> _Task instructions_
Needed from the entries below: every line that holds the word "Statistics".

Stored data entries
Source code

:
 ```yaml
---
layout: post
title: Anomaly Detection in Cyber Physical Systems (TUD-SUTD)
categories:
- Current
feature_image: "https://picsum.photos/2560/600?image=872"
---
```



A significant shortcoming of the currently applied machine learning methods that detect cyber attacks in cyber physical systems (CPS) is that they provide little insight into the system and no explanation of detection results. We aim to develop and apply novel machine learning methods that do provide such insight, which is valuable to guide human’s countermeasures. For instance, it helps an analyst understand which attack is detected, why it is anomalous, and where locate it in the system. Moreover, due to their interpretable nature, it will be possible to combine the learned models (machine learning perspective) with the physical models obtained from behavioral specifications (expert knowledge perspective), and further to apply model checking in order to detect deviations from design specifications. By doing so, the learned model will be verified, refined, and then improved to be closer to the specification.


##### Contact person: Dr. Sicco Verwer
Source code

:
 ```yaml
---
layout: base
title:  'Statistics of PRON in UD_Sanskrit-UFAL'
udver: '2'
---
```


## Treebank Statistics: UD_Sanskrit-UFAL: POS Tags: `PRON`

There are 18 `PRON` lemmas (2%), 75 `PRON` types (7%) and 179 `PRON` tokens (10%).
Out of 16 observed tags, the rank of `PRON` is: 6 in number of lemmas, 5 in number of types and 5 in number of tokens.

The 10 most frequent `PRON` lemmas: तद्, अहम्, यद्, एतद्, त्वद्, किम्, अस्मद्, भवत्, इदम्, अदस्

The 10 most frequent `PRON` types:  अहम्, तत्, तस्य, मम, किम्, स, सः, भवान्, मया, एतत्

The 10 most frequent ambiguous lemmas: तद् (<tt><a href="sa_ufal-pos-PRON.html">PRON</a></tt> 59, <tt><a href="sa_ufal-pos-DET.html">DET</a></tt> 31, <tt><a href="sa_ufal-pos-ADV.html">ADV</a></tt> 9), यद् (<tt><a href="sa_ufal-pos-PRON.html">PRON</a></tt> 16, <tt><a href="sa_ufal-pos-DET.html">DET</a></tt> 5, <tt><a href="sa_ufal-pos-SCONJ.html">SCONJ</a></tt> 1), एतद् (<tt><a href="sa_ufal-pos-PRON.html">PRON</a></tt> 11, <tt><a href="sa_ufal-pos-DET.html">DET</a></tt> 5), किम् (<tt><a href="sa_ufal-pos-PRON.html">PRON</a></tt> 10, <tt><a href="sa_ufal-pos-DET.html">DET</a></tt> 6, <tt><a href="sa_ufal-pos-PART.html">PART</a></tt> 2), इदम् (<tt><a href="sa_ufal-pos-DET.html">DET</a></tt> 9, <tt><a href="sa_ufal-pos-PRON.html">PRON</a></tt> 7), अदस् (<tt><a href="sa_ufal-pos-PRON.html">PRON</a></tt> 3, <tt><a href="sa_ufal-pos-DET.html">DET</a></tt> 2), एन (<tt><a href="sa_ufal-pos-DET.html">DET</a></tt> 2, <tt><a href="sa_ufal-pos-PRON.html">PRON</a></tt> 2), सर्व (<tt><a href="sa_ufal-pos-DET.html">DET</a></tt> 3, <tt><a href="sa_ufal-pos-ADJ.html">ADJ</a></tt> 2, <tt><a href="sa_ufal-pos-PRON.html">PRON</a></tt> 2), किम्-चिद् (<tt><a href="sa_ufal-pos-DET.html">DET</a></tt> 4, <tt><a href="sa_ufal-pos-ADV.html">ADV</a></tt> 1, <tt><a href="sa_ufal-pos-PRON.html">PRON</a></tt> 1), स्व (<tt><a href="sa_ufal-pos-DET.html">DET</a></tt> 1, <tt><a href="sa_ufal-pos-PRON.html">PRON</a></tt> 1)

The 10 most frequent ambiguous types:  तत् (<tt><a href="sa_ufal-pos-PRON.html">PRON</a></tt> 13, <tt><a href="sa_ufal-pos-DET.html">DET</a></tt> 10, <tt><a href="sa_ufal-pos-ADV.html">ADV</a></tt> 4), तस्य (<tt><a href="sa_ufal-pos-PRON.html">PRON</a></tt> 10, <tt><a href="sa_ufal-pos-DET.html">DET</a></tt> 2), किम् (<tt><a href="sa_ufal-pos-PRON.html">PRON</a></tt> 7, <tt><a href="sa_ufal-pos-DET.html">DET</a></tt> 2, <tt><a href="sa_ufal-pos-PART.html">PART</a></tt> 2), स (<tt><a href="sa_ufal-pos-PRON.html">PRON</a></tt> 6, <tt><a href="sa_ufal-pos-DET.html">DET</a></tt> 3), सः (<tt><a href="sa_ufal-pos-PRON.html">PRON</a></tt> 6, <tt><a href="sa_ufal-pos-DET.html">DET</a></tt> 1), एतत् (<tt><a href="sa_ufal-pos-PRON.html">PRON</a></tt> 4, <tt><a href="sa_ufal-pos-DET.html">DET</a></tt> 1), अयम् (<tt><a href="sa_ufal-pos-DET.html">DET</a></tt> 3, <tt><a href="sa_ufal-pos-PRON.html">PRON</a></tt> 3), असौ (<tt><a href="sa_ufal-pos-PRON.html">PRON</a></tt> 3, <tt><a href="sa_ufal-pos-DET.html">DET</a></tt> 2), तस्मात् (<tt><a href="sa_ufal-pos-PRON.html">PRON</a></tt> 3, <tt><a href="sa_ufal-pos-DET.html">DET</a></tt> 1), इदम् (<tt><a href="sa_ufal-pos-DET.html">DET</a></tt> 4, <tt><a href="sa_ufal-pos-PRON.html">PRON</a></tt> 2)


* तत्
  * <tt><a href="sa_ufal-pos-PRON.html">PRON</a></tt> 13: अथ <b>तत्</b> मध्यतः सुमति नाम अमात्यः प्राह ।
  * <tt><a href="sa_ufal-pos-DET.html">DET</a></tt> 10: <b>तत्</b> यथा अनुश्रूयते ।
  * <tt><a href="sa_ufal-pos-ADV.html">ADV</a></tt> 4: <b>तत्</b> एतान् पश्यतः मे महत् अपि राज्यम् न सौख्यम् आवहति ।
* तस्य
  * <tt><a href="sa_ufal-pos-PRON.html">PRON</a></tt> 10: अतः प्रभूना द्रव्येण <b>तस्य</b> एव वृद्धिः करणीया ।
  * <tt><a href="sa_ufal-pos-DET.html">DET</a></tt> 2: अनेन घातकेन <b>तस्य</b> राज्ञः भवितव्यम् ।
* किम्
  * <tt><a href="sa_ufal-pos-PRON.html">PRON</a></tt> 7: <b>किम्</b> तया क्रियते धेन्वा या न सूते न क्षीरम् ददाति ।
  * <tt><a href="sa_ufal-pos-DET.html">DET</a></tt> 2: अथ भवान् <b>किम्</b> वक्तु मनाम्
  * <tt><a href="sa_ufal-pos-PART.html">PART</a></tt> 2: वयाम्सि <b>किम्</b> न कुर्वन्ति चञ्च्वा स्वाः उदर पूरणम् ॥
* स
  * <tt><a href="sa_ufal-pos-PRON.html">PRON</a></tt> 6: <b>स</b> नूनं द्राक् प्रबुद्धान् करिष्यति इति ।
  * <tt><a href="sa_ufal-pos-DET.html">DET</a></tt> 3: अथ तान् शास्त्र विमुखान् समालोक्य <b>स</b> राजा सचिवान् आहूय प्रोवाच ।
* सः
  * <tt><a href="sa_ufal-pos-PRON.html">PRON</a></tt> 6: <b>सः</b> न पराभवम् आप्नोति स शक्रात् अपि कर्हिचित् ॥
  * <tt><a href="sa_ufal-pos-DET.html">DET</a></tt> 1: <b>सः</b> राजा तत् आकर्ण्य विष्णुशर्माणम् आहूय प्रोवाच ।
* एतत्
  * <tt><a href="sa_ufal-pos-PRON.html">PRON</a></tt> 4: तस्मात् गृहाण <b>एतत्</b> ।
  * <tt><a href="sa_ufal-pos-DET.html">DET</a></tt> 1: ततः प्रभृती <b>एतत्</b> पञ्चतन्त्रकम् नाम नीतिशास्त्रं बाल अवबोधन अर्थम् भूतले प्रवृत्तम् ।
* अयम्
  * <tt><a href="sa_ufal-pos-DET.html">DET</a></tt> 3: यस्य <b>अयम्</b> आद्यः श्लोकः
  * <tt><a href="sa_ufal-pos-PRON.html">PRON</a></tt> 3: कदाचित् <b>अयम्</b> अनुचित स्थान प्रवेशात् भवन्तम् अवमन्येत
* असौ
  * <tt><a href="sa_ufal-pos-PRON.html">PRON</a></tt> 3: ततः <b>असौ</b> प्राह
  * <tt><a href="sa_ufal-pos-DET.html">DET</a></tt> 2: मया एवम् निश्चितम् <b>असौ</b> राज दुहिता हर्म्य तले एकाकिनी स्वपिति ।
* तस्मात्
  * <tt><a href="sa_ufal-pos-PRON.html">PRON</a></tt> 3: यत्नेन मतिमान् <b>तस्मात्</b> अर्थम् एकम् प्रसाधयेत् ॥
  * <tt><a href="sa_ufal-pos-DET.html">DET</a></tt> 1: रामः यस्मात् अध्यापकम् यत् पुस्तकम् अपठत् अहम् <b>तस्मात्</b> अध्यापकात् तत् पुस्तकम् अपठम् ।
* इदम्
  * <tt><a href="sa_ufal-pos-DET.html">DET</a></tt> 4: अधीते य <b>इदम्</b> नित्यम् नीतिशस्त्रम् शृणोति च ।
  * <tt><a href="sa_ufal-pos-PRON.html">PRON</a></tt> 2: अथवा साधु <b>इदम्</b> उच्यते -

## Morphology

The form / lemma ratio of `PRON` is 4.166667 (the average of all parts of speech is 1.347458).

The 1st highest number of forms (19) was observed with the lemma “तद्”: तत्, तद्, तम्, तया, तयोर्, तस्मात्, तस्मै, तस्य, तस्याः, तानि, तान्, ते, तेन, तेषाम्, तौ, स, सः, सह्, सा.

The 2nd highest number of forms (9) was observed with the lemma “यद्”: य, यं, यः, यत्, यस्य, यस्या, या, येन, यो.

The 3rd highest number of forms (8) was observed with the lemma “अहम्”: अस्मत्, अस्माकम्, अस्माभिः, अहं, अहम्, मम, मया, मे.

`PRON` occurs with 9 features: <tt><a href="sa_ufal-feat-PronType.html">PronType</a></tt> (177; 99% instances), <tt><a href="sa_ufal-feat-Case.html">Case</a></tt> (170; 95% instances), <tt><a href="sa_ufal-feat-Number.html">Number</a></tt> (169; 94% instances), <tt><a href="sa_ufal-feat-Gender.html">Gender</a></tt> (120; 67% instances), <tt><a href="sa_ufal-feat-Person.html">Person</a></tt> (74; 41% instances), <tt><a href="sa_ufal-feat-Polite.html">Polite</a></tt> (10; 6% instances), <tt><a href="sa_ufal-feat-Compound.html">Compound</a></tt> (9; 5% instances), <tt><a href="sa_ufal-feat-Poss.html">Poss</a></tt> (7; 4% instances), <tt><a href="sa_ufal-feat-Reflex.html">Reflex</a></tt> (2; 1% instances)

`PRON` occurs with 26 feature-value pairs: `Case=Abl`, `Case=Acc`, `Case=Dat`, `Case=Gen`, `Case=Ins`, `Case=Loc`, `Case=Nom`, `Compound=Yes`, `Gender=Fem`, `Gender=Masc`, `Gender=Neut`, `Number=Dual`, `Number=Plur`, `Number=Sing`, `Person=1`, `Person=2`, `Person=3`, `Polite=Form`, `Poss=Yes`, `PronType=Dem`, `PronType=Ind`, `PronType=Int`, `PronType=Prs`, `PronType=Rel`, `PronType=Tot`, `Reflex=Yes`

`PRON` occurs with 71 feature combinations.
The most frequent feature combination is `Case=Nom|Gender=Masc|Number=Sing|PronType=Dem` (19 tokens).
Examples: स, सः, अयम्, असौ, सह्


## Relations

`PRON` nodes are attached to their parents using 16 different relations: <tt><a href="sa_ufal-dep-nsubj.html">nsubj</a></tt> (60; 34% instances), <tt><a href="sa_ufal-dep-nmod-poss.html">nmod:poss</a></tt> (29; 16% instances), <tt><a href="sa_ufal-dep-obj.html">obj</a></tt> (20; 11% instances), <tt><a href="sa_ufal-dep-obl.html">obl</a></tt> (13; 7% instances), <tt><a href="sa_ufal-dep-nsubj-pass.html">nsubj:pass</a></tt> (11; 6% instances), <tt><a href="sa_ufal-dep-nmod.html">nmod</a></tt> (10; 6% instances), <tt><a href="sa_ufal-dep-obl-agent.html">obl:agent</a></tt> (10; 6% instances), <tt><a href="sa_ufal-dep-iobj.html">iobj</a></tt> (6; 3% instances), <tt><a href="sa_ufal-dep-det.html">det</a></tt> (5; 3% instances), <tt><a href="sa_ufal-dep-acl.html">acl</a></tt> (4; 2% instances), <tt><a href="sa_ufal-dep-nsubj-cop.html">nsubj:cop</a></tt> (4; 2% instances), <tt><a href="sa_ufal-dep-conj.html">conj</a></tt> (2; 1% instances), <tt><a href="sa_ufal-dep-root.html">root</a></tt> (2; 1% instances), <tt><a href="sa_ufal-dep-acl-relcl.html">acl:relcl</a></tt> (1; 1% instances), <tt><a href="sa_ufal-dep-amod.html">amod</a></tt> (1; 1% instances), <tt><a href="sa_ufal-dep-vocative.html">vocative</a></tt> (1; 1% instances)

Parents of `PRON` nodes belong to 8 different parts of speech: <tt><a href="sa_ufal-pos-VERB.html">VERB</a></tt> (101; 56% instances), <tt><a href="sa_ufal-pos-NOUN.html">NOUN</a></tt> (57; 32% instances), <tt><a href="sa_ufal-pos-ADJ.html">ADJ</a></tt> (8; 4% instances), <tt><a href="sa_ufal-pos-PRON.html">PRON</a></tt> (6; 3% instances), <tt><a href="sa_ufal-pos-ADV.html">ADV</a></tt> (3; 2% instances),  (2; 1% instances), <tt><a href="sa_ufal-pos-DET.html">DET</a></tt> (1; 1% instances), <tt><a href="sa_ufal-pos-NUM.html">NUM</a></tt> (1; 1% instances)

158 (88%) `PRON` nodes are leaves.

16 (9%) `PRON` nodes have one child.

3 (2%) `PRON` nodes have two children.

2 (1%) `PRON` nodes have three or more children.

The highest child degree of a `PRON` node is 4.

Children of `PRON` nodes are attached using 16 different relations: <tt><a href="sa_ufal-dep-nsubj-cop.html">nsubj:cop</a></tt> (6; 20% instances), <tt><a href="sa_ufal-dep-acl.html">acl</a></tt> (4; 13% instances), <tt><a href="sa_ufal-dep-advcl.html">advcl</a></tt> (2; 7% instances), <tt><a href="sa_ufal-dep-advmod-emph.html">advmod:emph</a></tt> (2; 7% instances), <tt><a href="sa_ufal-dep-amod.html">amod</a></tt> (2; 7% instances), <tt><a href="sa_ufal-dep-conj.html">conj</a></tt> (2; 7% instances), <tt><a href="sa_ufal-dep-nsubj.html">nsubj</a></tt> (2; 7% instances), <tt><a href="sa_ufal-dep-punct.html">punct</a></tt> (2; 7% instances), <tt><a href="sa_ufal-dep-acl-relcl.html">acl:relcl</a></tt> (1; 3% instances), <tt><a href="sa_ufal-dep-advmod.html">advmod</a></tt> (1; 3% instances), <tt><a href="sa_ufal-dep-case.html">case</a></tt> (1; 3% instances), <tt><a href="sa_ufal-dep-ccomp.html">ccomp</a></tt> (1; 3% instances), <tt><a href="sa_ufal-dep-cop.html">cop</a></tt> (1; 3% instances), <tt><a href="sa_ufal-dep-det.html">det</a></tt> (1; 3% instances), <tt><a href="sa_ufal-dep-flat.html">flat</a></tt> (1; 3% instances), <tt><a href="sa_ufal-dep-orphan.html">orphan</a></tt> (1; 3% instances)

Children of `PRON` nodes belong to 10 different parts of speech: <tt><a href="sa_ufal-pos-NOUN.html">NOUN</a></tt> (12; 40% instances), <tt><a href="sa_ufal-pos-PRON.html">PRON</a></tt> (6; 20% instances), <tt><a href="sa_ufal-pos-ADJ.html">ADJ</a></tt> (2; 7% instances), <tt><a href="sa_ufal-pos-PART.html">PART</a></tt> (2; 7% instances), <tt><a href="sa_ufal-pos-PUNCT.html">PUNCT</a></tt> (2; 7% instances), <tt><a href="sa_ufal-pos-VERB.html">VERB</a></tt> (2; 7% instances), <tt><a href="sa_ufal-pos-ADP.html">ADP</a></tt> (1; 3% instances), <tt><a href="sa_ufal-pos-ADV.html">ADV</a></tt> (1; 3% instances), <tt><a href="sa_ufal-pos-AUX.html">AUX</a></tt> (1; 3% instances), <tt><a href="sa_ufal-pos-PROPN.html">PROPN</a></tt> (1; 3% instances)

> _Reply to the exercise_
title:  'Statistics of PRON in UD_Sanskrit-UFAL'
## Treebank Statistics: UD_Sanskrit-UFAL: POS Tags: `PRON`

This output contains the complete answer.